Content starts

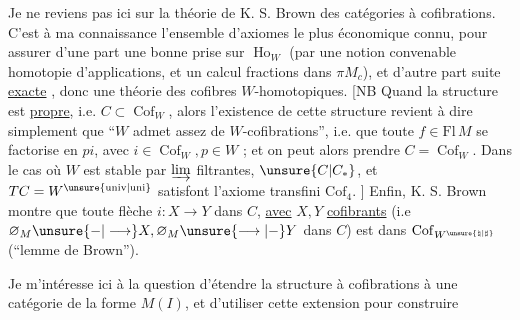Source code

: 
Je ne reviens pas ici sur la théorie de K. S. Brown
des catégories à cofibrations. C'est à ma connaissance
l'ensemble d'axiomes le plus économique
connu, pour assurer d'une part une bonne
prise sur $\operatorname{Ho}_W$ (par une notion convenable
homotopie d'applications, et un calcul 
fractions dans $\pi M_c$), et d'autre part
 suite \uline{exacte} , donc une
théorie des cofibres $W$-homotopiques. [NB
Quand la structure est \uline{propre}, i.e. $C\subset\operatorname{Cof}_W$,
alors l'existence de cette structure revient
à dire simplement que ``$W$ admet assez de
$W$-cofibrations'', i.e. que toute $f\in\mathrm{Fl}\,M$
se factorise en $pi$, avec $i\in\operatorname{Cof}_W,p\in W$ ;
et on peut alors prendre $C=\operatorname{Cof}_W$. Dans le
cas où $W$ est stable par  $\varinjlim$ filtrantes,
$\unsure{C|C_*}$, et $TC=W^{\unsure{\mathrm{univ}|\mathrm{uni}}}$ satisfont  l'axiome transfini
$\mathrm{Cof}_4$. ] Enfin, K. S. Brown montre
que toute flèche $i\colon X\longrightarrow Y$ dans $C$,
\uline{avec} $X,Y$ \uline{cofibrants} (i.e $\varnothing_M\unsure{-|\longrightarrow}X,\varnothing_M\unsure{\longrightarrow|-}Y$
dans $C$) est dans $\operatorname{Cof}_{W^{\unsure{\natural|\sharp}}}$ (``lemme de
Brown'').

Je m'intéresse ici à la question
d'étendre la structure à cofibrations
à une catégorie de la forme $M(I)$,
et d'utiliser cette extension pour construire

Content ends

◆ **WHAT THE EXERCISE ASKS**: Everything from the line containing "théorie des cofibres $W$-homotopiques. [NB" through the last line of the listing must be reproduced exactly, and no other line.

◆ **SOLUTION**:
théorie des cofibres $W$-homotopiques. [NB
Quand la structure est \uline{propre}, i.e. $C\subset\operatorname{Cof}_W$,
alors l'existence de cette structure revient
à dire simplement que ``$W$ admet assez de
$W$-cofibrations'', i.e. que toute $f\in\mathrm{Fl}\,M$
se factorise en $pi$, avec $i\in\operatorname{Cof}_W,p\in W$ ;
et on peut alors prendre $C=\operatorname{Cof}_W$. Dans le
cas où $W$ est stable par  $\varinjlim$ filtrantes,
$\unsure{C|C_*}$, et $TC=W^{\unsure{\mathrm{univ}|\mathrm{uni}}}$ satisfont  l'axiome transfini
$\mathrm{Cof}_4$. ] Enfin, K. S. Brown montre
que toute flèche $i\colon X\longrightarrow Y$ dans $C$,
\uline{avec} $X,Y$ \uline{cofibrants} (i.e $\varnothing_M\unsure{-|\longrightarrow}X,\varnothing_M\unsure{\longrightarrow|-}Y$
dans $C$) est dans $\operatorname{Cof}_{W^{\unsure{\natural|\sharp}}}$ (``lemme de
Brown'').

Je m'intéresse ici à la question
d'étendre la structure à cofibrations
à une catégorie de la forme $M(I)$,
et d'utiliser cette extension pour construire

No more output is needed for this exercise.